Selamat Datang di Blog Materi IPA. Judul Postingan Kali ini tentang Gorgias, Tentang yang Tidak Ada atau Tentang Alam. Semoga bermanfaat untuk dibaca.

Gorgias lahir sekitar tahun 483 SM di Leontinoi, Sisilia. Mula-mula ia adalah murid Empedokles, namun kemudian dipengaruhi oleh dialektika Zeno. Pada tahun 427 SM, ia datang ke Athena sebagai duta kota asalnya untuk meminta pertolongan melawan kota Syrakusa. Sebagai sofis, ia mengelilingi kota-kota Yunani, terutama Athena. Di sana, ia meraih sukses besar. Ia menjadi guru yang sangat dijunjung tinggi dan memiliki banyak murid.
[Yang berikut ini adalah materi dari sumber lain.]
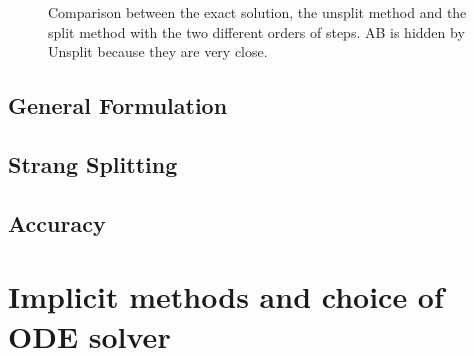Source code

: \documentclass[journal,onecolumn]{IEEEtran}
\begin{document}
\begin{figure}[!ht]
	\centering
	\hfil
	\caption{Comparison between the exact solution, the unsplit method and the split method with the two different orders of steps. AB is hidden by Unsplit because they are very close.}
	\label{fi:AB}
\end{figure}

\subsection{General Formulation}

\subsection{Strang Splitting}

\subsection{Accuracy}























\section{Implicit methods and choice of ODE solver}
\end{document}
Ia meninggal pada usia 108 tahun, kira-kira pada tahun 375 SM.

Karya Gorgias yang menonjol adalah Tentang yang Tidak Ada atau Tentang Alam. Dalam buku tersebut, ia mempertahankan tiga pendirian sebagai berikut.

Pertama, tidak ada yang ada, atau dengan kata lain realitas itu sebenarnya tidak ada. Sementara, Zeno pernah menyim­pulkan bahwa hasil pemikiran itu selalu tiba pada paradoks, dan sesungguhnya realitas itu tunggal dan banyak, terbatas dan tidak terbatas, serta dicipta dan tak dicipta. Karena kontradiksi tidak dapat diterima, maka menurut Gorgias, pemikiran lebih baik tidak menyatakan apa-apa tentang realitas.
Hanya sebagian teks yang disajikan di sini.